■ **Required action**
What do the lines from the one containing "training set size." through the end of the listing below say? Restate them word for word and give nothing else.

■ **Given data**

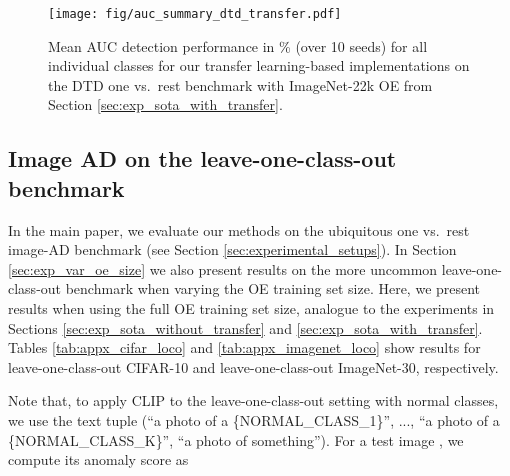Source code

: \documentclass[10pt]{article} \usepackage[accepted]{stylefiles/tmlr}
\begin{document}
\begin{figure}[hbt] 
  \begin{center} 
      \texttt{[image: fig/auc\_summary\_dtd\_transfer.pdf]}
      \caption{Mean AUC detection performance in \% (over 10 seeds) for all individual classes for our transfer learning-based implementations on the DTD one vs.~rest benchmark with ImageNet-22k OE from Section \ref{sec:exp_sota_with_transfer}.}
      \label{fig:auc_summary_dtd_transfer}
  \end{center}
\end{figure}



 
\clearpage
\subsection{Image AD on the leave-one-class-out benchmark} 
\label{appx:section_loco_results}
In the main paper, we evaluate our methods on the ubiquitous one vs.~rest image-AD benchmark (see Section \ref{sec:experimental_setups}).
In Section \ref{sec:exp_var_oe_size} we also present results on the more uncommon leave-one-class-out benchmark when varying the OE training set size.
Here, we present results when using the full OE training set size, analogue to the experiments in Sections \ref{sec:exp_sota_without_transfer} and \ref{sec:exp_sota_with_transfer}.
Tables \ref{tab:appx_cifar_loco} and \ref{tab:appx_imagenet_loco} show results for leave-one-class-out CIFAR-10 and leave-one-class-out ImageNet-30, respectively. 


Note that, to apply CLIP to the leave-one-class-out setting with  normal classes, we use the text tuple  (``a photo of a \{NORMAL\_CLASS\_1\}'', ..., ``a photo of a \{NORMAL\_CLASS\_{K}\}'', ``a photo of something'').
For a test image , we compute its anomaly score as
\end{document}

■ **Output of the exercise**
In Section \ref{sec:exp_var_oe_size} we also present results on the more uncommon leave-one-class-out benchmark when varying the OE training set size.
Here, we present results when using the full OE training set size, analogue to the experiments in Sections \ref{sec:exp_sota_without_transfer} and \ref{sec:exp_sota_with_transfer}.
Tables \ref{tab:appx_cifar_loco} and \ref{tab:appx_imagenet_loco} show results for leave-one-class-out CIFAR-10 and leave-one-class-out ImageNet-30, respectively. 


Note that, to apply CLIP to the leave-one-class-out setting with  normal classes, we use the text tuple  (``a photo of a \{NORMAL\_CLASS\_1\}'', ..., ``a photo of a \{NORMAL\_CLASS\_{K}\}'', ``a photo of something'').
For a test image , we compute its anomaly score as
\end{document}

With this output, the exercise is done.